Russell acknowledged there currently are more questions than answers. “We are very early in this process,” he said.
Among the questions facing the Commerce Club board is how often it will meet, who will serve on a reconstituted board, whether they will meet at its current home on the 49th floor of the 191 building, what responsibilities the Commerce Club has with the management entity – Invited Clubs (formerly Club Corp), how can it have the greatest impact on the community and how can it help Atlanta’s leadership become more inclusive, to name a few.
“Part of our secret sauce in Atlanta is we get together and add value,” Russell said. “What does that look like moving forward? How do we develop something that’s impactful? Atlanta has changed in so many ways. Leadership has become so much more diverse.”

Russell is enthusiastic about leading the effort to answer those questions and bringing together long-time leaders alongside the next generation of leaders.
Doug Hertz, chairman and CEO of United Distributors and a Commerce Club board member, said having multi-generational leadership is especially important – as it was when he was starting out in the business world.
“For me, it was a spot where younger business leaders could come and spend time with current business leaders and veteran business leaders,” Hertz said. “It really exposed me to a lot of those folks Whatever your definition of the Atlanta Way, you had mentorship. We need a way to bring the next generation in.”
Hertz said the board had not met in three years until the meeting in late March. During that period, there’s been turnover in Atlanta C-suites and the Atlanta region has continued to grow. Board members now have an opportunity to decide what the future Commerce Club board will look like.
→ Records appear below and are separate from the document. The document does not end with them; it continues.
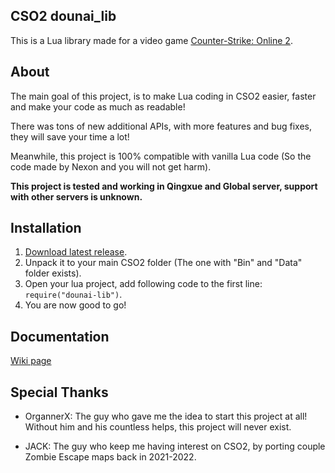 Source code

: ## CSO2 dounai_lib

This is a Lua library made for a video game [Counter-Strike: Online 2](https://cso2.wohlnet.ru/).

## About

The main goal of this project, is to make Lua coding in CSO2 easier, faster and make your code as much as readable!

There was tons of new additional APIs, with more features and bug fixes, they will save your time a lot!

Meanwhile, this project is 100% compatible with vanilla Lua code (So the code made by Nexon and you will not get harm).

**This project is tested and working in Qingxue and Global server, support with other servers is unknown.**

## Installation

1. [Download latest release](https://github.com/dounai2333/dounai_lib/releases/latest).
2. Unpack it to your main CSO2 folder (The one with "Bin" and "Data" folder exists).
3. Open your lua project, add following code to the first line: `require("dounai-lib")`.
4. You are now good to go!

## Documentation

[Wiki page](https://github.com/dounai2333/dounai_lib/wiki)

## Special Thanks

* OrgannerX: The guy who gave me the idea to start this project at all! Without him and his countless helps, this project will never exist.

* JACK: The guy who keep me having interest on CSO2, by porting couple Zombie Escape maps back in 2021-2022.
“It will be a group decision,” he said. “There are so many other organizations that provide some of the things that the Commerce Club used to provide.”
But most of those organizations do not include former executives and they often don’t include philanthropic foundations and other civic institutions.
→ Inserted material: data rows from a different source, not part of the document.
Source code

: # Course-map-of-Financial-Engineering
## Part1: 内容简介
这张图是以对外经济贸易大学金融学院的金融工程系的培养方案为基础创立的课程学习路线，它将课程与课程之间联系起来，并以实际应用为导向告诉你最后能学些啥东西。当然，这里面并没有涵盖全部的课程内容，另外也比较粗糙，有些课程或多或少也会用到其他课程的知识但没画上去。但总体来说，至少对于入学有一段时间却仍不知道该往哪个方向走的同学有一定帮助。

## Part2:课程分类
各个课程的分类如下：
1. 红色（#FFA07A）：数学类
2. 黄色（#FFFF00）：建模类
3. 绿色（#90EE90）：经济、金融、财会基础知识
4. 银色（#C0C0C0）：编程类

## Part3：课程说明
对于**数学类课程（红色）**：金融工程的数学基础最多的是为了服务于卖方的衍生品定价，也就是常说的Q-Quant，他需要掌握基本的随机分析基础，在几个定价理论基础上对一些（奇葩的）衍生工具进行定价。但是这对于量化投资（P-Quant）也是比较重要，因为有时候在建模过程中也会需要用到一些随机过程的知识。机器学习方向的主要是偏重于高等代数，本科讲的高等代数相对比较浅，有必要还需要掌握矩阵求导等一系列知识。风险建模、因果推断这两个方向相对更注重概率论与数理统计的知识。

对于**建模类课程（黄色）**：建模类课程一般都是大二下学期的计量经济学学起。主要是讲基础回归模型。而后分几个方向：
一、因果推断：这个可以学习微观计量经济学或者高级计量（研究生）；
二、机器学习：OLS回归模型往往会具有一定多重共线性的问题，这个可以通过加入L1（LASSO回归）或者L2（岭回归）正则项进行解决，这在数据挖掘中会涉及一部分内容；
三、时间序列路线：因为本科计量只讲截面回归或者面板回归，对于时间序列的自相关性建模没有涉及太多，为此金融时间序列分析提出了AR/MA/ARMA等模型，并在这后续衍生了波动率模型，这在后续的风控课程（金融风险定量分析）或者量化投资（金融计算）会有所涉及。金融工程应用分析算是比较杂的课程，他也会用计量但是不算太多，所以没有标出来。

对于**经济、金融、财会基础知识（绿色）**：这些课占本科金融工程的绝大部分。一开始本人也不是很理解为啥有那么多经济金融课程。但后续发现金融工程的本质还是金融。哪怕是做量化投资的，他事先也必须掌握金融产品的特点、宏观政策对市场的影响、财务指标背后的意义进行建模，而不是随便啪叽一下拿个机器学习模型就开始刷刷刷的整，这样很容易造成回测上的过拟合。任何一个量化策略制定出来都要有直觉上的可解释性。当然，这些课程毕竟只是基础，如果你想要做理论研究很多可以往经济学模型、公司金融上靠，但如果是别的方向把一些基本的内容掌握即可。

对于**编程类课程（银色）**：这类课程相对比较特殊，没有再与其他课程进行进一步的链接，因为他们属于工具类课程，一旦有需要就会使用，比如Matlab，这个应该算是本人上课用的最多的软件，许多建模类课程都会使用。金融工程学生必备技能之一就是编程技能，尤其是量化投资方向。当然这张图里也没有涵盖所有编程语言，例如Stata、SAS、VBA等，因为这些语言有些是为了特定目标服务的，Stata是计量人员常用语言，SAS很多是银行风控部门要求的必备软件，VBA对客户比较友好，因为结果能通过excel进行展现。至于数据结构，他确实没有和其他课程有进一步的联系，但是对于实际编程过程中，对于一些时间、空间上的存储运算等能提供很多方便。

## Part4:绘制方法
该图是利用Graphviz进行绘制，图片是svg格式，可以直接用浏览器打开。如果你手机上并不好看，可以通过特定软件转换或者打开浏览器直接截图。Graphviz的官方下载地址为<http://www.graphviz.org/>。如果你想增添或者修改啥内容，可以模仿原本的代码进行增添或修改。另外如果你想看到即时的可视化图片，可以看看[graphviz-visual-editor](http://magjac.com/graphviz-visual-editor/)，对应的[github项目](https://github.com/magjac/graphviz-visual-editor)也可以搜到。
“There’s so much talent available from the retired business leaders who are still in the community,” Hertz said. “The Commerce Club board can be a place to access these folks. I think there’s a spot for the Commerce Club, and I want to be supportive.”
John Glaser, who has been general manager of the Commerce Club for the past 15 months, welcomed the news that the board had met.
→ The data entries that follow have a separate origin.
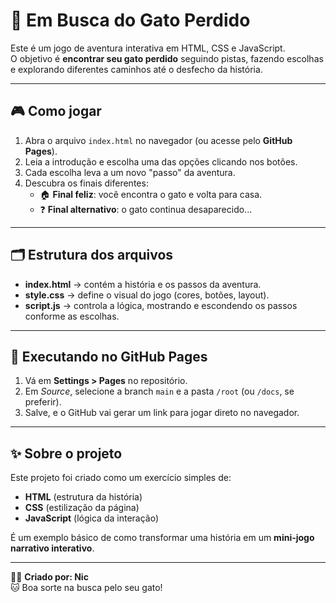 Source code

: # 🐾 Em Busca do Gato Perdido

Este é um jogo de aventura interativa em HTML, CSS e JavaScript.  
O objetivo é **encontrar seu gato perdido** seguindo pistas, fazendo escolhas e explorando diferentes caminhos até o desfecho da história.

---

## 🎮 Como jogar
1. Abra o arquivo `index.html` no navegador (ou acesse pelo **GitHub Pages**).
2. Leia a introdução e escolha uma das opções clicando nos botões.
3. Cada escolha leva a um novo "passo" da aventura.
4. Descubra os finais diferentes:
   - 🏠 **Final feliz**: você encontra o gato e volta para casa.  
   - ❓ **Final alternativo**: o gato continua desaparecido...  

---

## 🗂️ Estrutura dos arquivos
- **index.html** → contém a história e os passos da aventura.  
- **style.css** → define o visual do jogo (cores, botões, layout).  
- **script.js** → controla a lógica, mostrando e escondendo os passos conforme as escolhas.  

---

## 🚀 Executando no GitHub Pages
1. Vá em **Settings > Pages** no repositório.  
2. Em *Source*, selecione a branch `main` e a pasta `/root` (ou `/docs`, se preferir).  
3. Salve, e o GitHub vai gerar um link para jogar direto no navegador.  

---

## ✨ Sobre o projeto
Este projeto foi criado como um exercício simples de:
- **HTML** (estrutura da história)  
- **CSS** (estilização da página)  
- **JavaScript** (lógica da interação)  

É um exemplo básico de como transformar uma história em um **mini-jogo narrativo interativo**.  

---

👨‍💻 **Criado por: Nic**  
🐱 Boa sorte na busca pelo seu gato!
“It will be good to see the board come back and be an active participant of what’s going on at the Club as we move forward in a post-COVID world,” said Glaser, who added the parent company has extended its lease for the space until mid-2028. “It’s only going to add more fuel to our fire. They can’t do anything but make us better, stronger and faster.”

Caroline Hubbard, associate general manager, probably knows more about the Commerce Club than anyone else. She started working for the Commerce Club on April 1, 1971, when it was located a block away from Five Points on top of a parking garage. That was the Club’s home until it moved to 191 Peachtree St. in 2010 when it was celebrating its 50th anniversary.
“I welcome them back,” Hubbard said of the board. “They bring such a distinguished feel and prestige back to the Club. They have great interest in the Club and its well-being. I’m very excited about it.”
Hubbard was working at the Club when it first accepted Black members in 1972 and when it first accepted women members in 1976. “Things have changed so much,” she said.
Now is another moment of change.
“I’m so pleased that a restructuring and a revitalization of the Commerce Club is underway,” Johnson said. “It is important for the leadership of this area to assemble periodically to examine how its leadership can strengthen the community in every possible way. The Commerce Club has had a profoundly important impact on this city.”
Note to readers: In 2010, my colleague Kathy Brister and I wrote the 50-year history of the Commerce Club outlining the multiple ways it had helped guide Atlanta through the decades.